Bloggers, as most know, are exceptionally lazy people. Mostly, we sit around in our underwear playing flash games. Only occasionally do we get off the sofa to whip off some poorly thought-out screed in a cheeto-fueled rage. Naturally we like to save ourselves the trouble of actually working by simply copying what people on Twitter have to say. It’s called “fair use.” Because buried among seemingly endless tweets about bacon, unicorns, and bodily functions, there is some valuable social commentary. For the holidays I’ve selected some of the cleverest tweets, mostly taken from favstar.fm and the book Twitter Wit. Part one is here. Today, we’re covering global issues, foreign policy, and national security.
@badbanana: China has blocked Twitter. Now 1.3 billion people will have no idea what I’m having for lunch.
@badbanana: Did I hear that right? North Korea’s next leader will be Lil’ Kim? That’s going the wrong way on the crazy scale.
@lisarahmat: I planned to buy this $500 bag then I remembered the children in Darfur and wondered what kind of bags they made.
@anamariecox: Scroll now telling me MSNBC covering something called “Iranian Unrest.” That was the B-side of “Billie Jean,” right?
@adamisacson: What Ahmadinejad needs right now is Katherine Harris, some hanging chads and Chief Justice Rehnquist.

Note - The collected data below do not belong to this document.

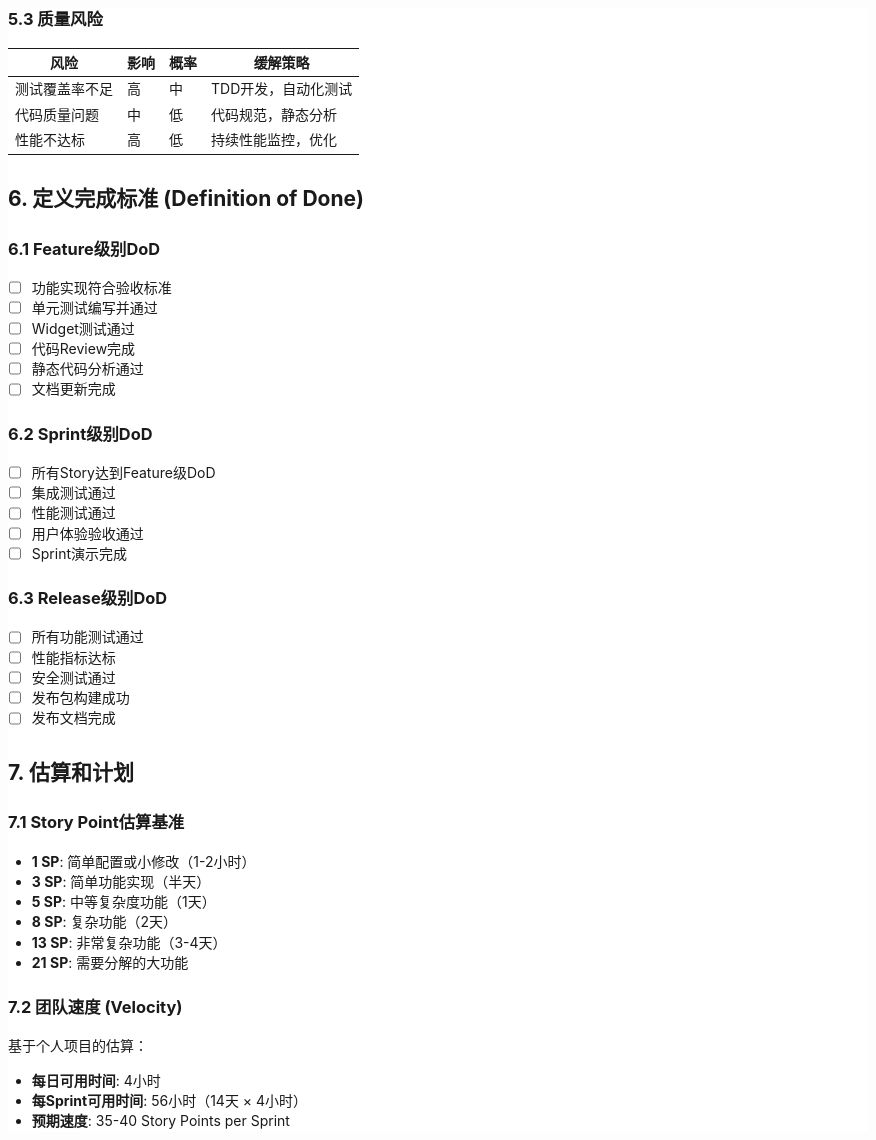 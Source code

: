 ### 5.3 质量风险
| 风险 | 影响 | 概率 | 缓解策略 |
|------|------|------|----------|
| 测试覆盖率不足 | 高 | 中 | TDD开发，自动化测试 |
| 代码质量问题 | 中 | 低 | 代码规范，静态分析 |
| 性能不达标 | 高 | 低 | 持续性能监控，优化 |

## 6. 定义完成标准 (Definition of Done)

### 6.1 Feature级别DoD
- [ ] 功能实现符合验收标准
- [ ] 单元测试编写并通过
- [ ] Widget测试通过
- [ ] 代码Review完成
- [ ] 静态代码分析通过
- [ ] 文档更新完成

### 6.2 Sprint级别DoD
- [ ] 所有Story达到Feature级DoD
- [ ] 集成测试通过
- [ ] 性能测试通过
- [ ] 用户体验验收通过
- [ ] Sprint演示完成

### 6.3 Release级别DoD
- [ ] 所有功能测试通过
- [ ] 性能指标达标
- [ ] 安全测试通过
- [ ] 发布包构建成功
- [ ] 发布文档完成

## 7. 估算和计划

### 7.1 Story Point估算基准
- **1 SP**: 简单配置或小修改（1-2小时）
- **3 SP**: 简单功能实现（半天）
- **5 SP**: 中等复杂度功能（1天）
- **8 SP**: 复杂功能（2天）
- **13 SP**: 非常复杂功能（3-4天）
- **21 SP**: 需要分解的大功能

### 7.2 团队速度 (Velocity)
基于个人项目的估算：
- **每日可用时间**: 4小时
- **每Sprint可用时间**: 56小时（14天 × 4小时）
- **预期速度**: 35-40 Story Points per Sprint
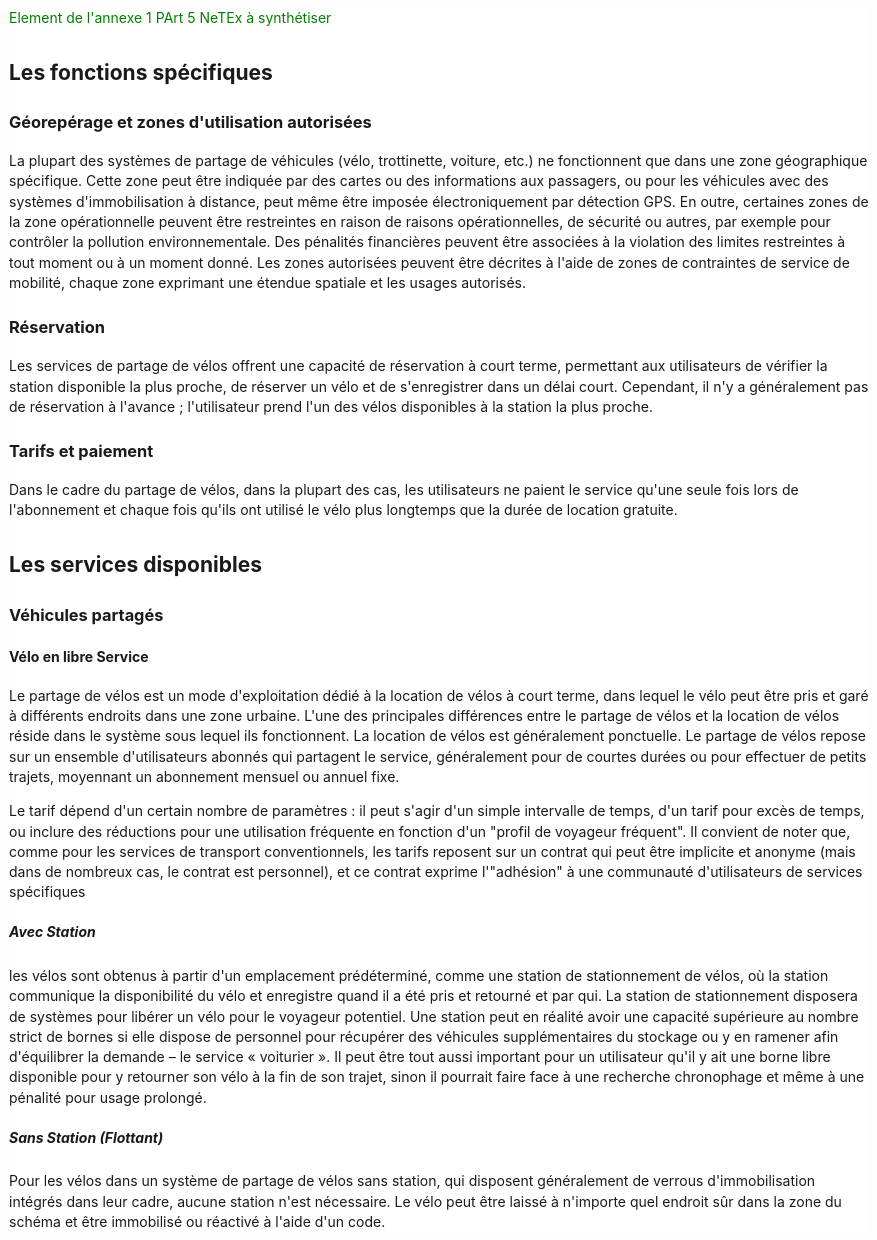
<span style='color:green'>Element de l'annexe 1 PArt 5 NeTEx à synthétiser</span> 

## Les fonctions spécifiques

### Géorepérage et zones d'utilisation autorisées
La plupart des systèmes de partage de véhicules (vélo, trottinette, voiture, etc.) ne fonctionnent que dans une zone géographique spécifique. Cette zone peut être indiquée par des cartes ou des informations aux passagers, ou pour les véhicules avec des systèmes d'immobilisation à distance, peut même être imposée électroniquement par détection GPS. En outre, certaines zones de la zone opérationnelle peuvent être restreintes en raison de raisons opérationnelles, de sécurité ou autres, par exemple pour contrôler la pollution environnementale. Des pénalités financières peuvent être associées à la violation des limites restreintes à tout moment ou à un moment donné.
Les zones autorisées peuvent être décrites à l'aide de zones de contraintes de service de mobilité, chaque zone exprimant une étendue spatiale et les usages autorisés.
### Réservation
Les services de partage de vélos offrent une capacité de réservation à court terme, permettant aux utilisateurs de vérifier la station disponible la plus proche, de réserver un vélo et de s'enregistrer dans un délai court. Cependant, il n'y a généralement pas de réservation à l'avance ; l'utilisateur prend l'un des vélos disponibles à la station la plus proche.
### Tarifs et paiement
Dans le cadre du partage de vélos, dans la plupart des cas, les utilisateurs ne paient le service qu'une seule fois lors de l'abonnement et chaque fois qu'ils ont utilisé le vélo plus longtemps que la durée de location gratuite.


## Les services disponibles

### Véhicules partagés

#### Vélo en libre Service
Le partage de vélos est un mode d'exploitation dédié à la location de vélos à court terme, dans lequel le vélo peut être pris et garé à différents endroits dans une zone urbaine. L'une des principales différences entre le partage de vélos et la location de vélos réside dans le système sous lequel ils fonctionnent. La location de vélos est généralement ponctuelle. Le partage de vélos repose sur un ensemble d'utilisateurs abonnés qui partagent le service, généralement pour de courtes durées ou pour effectuer de petits trajets, moyennant un abonnement mensuel ou annuel fixe. 

Le tarif dépend d'un certain nombre de paramètres : il peut s'agir d'un simple intervalle de temps, d'un tarif pour excès de temps, ou inclure des réductions pour une utilisation fréquente en fonction d'un "profil de voyageur fréquent". Il convient de noter que, comme pour les services de transport conventionnels, les tarifs reposent sur un contrat qui peut être implicite et anonyme (mais dans de nombreux cas, le contrat est personnel), et ce contrat exprime l'"adhésion" à une communauté d'utilisateurs de services spécifiques
##### Avec Station
les vélos sont obtenus à partir d'un emplacement prédéterminé, comme une station de stationnement de vélos, où la station communique la disponibilité du vélo et enregistre quand il a été pris et retourné et par qui. La station de stationnement disposera de systèmes pour libérer un vélo pour le voyageur potentiel. Une station peut en réalité avoir une capacité supérieure au nombre strict de bornes si elle dispose de personnel pour récupérer des véhicules supplémentaires du stockage ou y en ramener afin d'équilibrer la demande – le service « voiturier ». Il peut être tout aussi important pour un utilisateur qu'il y ait une borne libre disponible pour y retourner son vélo à la fin de son trajet, sinon il pourrait faire face à une recherche chronophage et même à une pénalité pour usage prolongé.
##### Sans Station (Flottant)
Pour les vélos dans un système de partage de vélos sans station, qui disposent généralement de verrous d'immobilisation intégrés dans leur cadre, aucune station n'est nécessaire. Le vélo peut être laissé à n'importe quel endroit sûr dans la zone du schéma et être immobilisé ou réactivé à l'aide d'un code.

Oh yeah, and a totally docile public.
@trelvix: Obama promises to pull out of Afghanistan. Afghanistan knows better but is at that awkward age. And Obama is just so dreamy.
@MrBigFists: The army is sending mixed messages to the troops. 1st soldiers were told they can’t pull out. Now they’re being told not to get pregnant.
@adamisacson: After we spend billions on security and good governance in Afghanistan, can we move there? You know, for the security and good governance?
@GorillaSushi: Aint no party like a Homeland Security party because everyone must have proper ID to enter.
@hijabihipster: Flying while Muslim is the new Driving while Black.
@lisarahmat: Show me on this Muslim where he terrorized you.
@iamnotdiddy: OH SHIT! I just rear-ended a Prius! I hope the hypocrites inside didn’t spill their Fair Trade Certified™ coffee on their ChildLabor™ Nikes.
@theTCAT: If you believe Al Gore, you don’t need to bring your winter coat to Copenhagen.
@clapifyoulikeme: If the trees fall in the Amazon rain forest and no one in Copenhagen hears them, does it matter?
@stephenathome: Climate scientists don’t need tricks to hide their findings. If it’s published in a scientific journal, no one will ever read it.